14. Jeder Probenahmevorgang umfasst mindestens die folgenden Schritte:
a) Bestimmung des Gesamtgewichts (unsortiert) der gefrorenen Erzeugnisse aus der Fischerei auf große pelagische Arten, die den geltenden Schwellenwert nicht überschreiten;
b) Bestimmung des durchschnittlichen Anteils der gefrorenen Erzeugnisse aus der Fischerei auf große pelagische Arten, der den geltenden Schwellenwert nicht überschreitet, gemäß Nummer 13;
c) Anwendung des nach Buchstabe a ermittelten Gesamtgewichts (unsortiert) auf den nach Buchstabe b ermittelten durchschnittlichen Anteil zur Berechnung der Mengen für jede Art;
d) Bestimmung des Gesamtanlandegewichts für jede in den gefrorenen Erzeugnissen aus der Fischerei auf große pelagische Arten enthaltenen Art durch Addition der gemäß Buchstabe c bestimmten Mengen zu den Mengen an gefrorenen Erzeugnissen aus der Fischerei auf große pelagische Arten, die den geltenden Schwellenwert überschreiten.
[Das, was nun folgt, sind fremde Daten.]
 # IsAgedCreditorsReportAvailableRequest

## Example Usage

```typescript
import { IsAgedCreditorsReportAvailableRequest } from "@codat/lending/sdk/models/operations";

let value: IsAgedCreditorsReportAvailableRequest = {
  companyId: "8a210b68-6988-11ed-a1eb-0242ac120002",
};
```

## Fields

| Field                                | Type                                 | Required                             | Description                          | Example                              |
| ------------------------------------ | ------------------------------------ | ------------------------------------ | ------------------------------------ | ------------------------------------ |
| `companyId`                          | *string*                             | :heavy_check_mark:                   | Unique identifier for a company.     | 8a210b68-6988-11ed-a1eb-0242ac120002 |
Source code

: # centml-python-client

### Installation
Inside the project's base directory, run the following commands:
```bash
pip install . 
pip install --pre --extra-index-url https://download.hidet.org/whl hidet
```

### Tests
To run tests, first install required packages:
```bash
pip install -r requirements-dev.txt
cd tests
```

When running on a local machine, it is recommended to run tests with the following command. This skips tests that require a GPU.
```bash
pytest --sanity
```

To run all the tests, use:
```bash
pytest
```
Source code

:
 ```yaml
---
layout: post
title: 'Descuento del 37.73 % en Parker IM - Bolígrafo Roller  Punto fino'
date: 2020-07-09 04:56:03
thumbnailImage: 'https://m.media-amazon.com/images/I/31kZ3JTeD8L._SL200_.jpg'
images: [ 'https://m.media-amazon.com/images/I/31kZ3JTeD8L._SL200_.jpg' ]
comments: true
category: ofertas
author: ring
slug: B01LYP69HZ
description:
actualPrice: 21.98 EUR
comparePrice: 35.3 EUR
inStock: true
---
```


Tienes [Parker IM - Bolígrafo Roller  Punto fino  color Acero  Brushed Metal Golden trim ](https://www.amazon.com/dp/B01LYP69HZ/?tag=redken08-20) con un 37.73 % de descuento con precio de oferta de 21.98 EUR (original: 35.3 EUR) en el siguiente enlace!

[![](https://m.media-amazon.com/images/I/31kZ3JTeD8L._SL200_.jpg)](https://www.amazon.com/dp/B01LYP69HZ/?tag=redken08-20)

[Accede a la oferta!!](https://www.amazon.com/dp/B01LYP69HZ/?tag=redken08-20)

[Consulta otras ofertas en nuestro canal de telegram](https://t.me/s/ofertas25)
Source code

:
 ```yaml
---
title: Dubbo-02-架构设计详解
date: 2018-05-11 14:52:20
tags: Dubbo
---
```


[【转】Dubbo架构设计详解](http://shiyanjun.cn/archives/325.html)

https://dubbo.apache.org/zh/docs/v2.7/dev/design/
15. Die Mitgliedstaaten müssen Maßnahmen erlassen und umsetzen, die das korrekte Wiegen und die ordnungsgemäße Registrierung der Proben durch zum Wiegen zugelassene Marktteilnehmer gewährleisten. Diese Maßnahmen müssen mindestens vorsehen, dass jede Probe identifizierbar und etikettiert ist und für mindestens zwei Stunden nach der Probenahme und bis zum Ende des Anlandens getrennt von den übrigen Fischereierzeugnissen aufbewahrt wird.
16. Die Mitgliedstaaten überwachen die Einhaltung der in diesem Anhang festgelegten Bedingungen in allen Phasen des Stichprobenverfahrens wirksam und stellen sicher, dass gegen natürliche Personen, die gegen diese Vorschriften verstoßen, und juristische Personen, die für solche Verstöße haftbar gemacht werden, wirksame, verhältnismäßige und abschreckende Sanktionen und andere Durchsetzungsmaßnahmen gemäß Titel VIII der Verordnung (EG) Nr. 1224/2009 verhängt werden.
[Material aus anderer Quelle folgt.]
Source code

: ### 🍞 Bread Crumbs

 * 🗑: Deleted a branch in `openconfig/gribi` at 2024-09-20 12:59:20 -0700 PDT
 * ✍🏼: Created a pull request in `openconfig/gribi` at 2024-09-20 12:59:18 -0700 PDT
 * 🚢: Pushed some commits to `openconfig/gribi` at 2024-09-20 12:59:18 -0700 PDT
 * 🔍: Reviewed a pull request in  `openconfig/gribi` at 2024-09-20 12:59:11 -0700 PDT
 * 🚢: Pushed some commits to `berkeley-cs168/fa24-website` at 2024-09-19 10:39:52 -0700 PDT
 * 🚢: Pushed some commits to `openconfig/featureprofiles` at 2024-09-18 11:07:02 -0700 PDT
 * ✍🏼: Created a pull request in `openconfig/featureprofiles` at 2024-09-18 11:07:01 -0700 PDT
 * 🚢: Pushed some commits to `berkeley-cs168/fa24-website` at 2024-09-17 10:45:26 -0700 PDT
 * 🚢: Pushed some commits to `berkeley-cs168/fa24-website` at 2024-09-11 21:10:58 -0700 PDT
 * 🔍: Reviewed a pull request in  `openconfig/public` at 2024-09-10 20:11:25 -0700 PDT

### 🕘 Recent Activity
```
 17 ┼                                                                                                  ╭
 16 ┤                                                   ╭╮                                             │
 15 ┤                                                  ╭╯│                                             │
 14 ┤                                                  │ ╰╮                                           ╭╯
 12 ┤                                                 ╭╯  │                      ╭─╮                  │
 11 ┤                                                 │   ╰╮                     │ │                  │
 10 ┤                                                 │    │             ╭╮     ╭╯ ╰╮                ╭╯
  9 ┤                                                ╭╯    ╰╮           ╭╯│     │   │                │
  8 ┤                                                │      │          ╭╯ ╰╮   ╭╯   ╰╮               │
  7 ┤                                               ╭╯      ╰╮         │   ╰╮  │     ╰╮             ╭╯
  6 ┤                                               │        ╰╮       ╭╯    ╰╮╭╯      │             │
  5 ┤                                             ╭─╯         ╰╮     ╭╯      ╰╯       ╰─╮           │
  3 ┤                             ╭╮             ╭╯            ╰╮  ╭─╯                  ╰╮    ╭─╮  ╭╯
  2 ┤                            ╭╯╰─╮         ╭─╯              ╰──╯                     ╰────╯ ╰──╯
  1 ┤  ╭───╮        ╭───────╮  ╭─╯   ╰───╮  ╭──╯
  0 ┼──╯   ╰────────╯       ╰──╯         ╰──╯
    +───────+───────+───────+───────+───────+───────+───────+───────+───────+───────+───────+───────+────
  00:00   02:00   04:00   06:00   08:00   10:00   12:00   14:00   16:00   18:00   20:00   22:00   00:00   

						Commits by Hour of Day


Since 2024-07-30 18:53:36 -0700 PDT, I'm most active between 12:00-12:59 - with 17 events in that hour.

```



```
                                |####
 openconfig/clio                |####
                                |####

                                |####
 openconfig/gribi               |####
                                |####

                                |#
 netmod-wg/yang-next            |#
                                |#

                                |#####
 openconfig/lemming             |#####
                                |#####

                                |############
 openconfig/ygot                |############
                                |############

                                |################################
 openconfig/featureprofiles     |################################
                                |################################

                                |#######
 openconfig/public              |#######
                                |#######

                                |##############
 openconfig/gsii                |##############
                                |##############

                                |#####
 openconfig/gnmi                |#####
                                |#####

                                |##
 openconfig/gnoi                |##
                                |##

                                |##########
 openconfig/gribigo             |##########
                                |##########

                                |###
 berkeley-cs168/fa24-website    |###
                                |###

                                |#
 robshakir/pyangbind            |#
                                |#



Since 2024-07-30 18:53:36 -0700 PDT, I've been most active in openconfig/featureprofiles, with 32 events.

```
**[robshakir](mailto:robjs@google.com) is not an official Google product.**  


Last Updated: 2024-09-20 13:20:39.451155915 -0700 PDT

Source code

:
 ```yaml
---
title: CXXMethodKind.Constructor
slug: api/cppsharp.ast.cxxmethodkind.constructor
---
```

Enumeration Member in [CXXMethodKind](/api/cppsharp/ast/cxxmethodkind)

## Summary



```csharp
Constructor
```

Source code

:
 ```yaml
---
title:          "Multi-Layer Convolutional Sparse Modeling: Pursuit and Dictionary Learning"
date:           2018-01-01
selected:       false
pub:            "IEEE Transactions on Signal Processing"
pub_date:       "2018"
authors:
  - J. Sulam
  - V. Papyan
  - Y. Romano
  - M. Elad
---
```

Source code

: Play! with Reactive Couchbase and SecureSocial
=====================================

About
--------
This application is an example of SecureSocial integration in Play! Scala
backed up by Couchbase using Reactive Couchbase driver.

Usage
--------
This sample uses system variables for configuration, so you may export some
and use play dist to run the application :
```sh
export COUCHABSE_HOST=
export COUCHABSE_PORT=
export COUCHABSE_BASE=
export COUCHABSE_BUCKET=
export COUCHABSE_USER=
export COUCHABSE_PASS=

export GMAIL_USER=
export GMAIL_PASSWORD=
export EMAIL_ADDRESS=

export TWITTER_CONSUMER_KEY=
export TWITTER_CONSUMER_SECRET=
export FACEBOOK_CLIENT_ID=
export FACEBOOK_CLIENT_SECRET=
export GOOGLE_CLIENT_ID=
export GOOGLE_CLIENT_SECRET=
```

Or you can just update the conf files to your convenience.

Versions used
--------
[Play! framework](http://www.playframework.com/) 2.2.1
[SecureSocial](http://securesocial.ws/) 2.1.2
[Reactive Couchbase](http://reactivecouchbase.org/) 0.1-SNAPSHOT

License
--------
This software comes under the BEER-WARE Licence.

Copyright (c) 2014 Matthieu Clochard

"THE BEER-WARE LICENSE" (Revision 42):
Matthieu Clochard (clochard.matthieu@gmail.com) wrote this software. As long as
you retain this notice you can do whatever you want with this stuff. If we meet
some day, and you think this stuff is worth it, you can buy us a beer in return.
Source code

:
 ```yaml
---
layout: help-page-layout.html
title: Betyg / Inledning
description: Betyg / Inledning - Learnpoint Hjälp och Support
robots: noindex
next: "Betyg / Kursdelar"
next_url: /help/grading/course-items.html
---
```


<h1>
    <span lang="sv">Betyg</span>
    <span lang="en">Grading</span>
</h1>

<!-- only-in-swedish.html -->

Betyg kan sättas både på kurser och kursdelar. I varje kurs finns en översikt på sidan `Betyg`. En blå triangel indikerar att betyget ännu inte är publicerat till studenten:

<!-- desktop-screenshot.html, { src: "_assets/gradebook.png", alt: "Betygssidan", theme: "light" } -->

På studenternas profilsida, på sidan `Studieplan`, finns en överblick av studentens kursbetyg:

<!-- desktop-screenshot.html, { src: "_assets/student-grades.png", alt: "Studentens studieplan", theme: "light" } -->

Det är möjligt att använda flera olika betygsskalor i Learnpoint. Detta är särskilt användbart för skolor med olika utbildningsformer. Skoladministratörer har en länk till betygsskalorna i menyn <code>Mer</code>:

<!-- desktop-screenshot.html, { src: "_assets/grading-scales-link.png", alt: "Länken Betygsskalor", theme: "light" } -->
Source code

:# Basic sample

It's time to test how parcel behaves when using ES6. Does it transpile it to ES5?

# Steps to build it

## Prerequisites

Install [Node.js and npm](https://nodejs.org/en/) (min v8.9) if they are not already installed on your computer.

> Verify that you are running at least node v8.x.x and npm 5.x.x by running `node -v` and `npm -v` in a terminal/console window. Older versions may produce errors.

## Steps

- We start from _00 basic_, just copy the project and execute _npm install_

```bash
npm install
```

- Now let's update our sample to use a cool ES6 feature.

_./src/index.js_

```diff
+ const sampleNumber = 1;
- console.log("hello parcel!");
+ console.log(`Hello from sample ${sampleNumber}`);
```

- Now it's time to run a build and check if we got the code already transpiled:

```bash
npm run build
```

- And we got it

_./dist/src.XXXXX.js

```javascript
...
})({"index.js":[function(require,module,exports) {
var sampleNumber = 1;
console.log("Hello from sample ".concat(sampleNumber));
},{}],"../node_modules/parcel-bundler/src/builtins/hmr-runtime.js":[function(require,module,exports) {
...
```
17. Bei der Durchführung der in den Abschnitten B und C genannten Verfahren muss mindestens eine der folgenden Bedingungen erfüllt sein:
a) Sie werden in Anwesenheit von Behördenvertretern durchgeführt;
b) sie werden in Wiegeeinrichtungen durchgeführt, die vollständig oder teilweise im öffentlichen Eigentum stehen oder von der öffentlichen Hand betrieben werden und speziellen Kontroll-, Inspektions- und Transparenzmechanismen unterliegen, um direkte oder indirekte Interessenkonflikte zu vermeiden, die die unparteiische Wahrnehmung ihrer Aufgaben beeinträchtigen könnten;
c) sie werden durch unabhängige Dritte durchgeführt, die die Mindestanforderungen gemäß Artikel 3 Absatz 3 der Durchführungsverordnung (EU) 2024/1474 erfüllen, vorbehaltlich spezieller Kontroll-, Inspektions- und Transparenzmechanismen;
d) es werden alternative Kontrollmaßnahmen gemäß Nummer 19 eingesetzt, die auf einem Risikomanagement beruhen und die Einhaltung der Abschnitte B und C sicherstellen, wie z. B. die Verwendung elektronischer Fernüberwachungssysteme (REM) mit Videoüberwachung (CCTV) oder gleichwertige Technologie. Solche Maßnahmen müssen der Kommission gemäß Artikel 10 Absatz 2 Buchstabe d vorgelegt werden.
18. Werden REM-Systeme mit CCTV gemäß Nummer 17 Buchstabe d verwendet, so müssen die zuständigen Behörden des Wiegemitgliedstaats
a) ihre Installation überprüfen, um die Wirksamkeit solcher Systeme für die Überwachung des Wiegens, der Probenahmen und der Fangaufzeichnungen sicherzustellen;
b) Zugriff auf die Aufzeichnungen haben und
c) im Rahmen der Kontroll- und Inspektionsmaßnahmen gemäß Artikel 8 eine Mindestanzahl von CCTV-Aufzeichnungen überprüfen.
19. Die Mitgliedstaaten können alternative Anforderungen zu den unter den Nummern 4, 7, 8, 13, 14, 15 und 17 dieses Anhangs festgelegten Anforderungen beantragen, sofern diese alternativen Anforderungen die folgenden Bedingungen erfüllen:
a) Sie betreffen besondere Situationen im Zusammenhang mit
b) sie gewährleisten dasselbe oder ein höheres Maß an Genauigkeit im Hinblick auf die Ergebnisse des Wiegens und der Fangaufzeichnungen.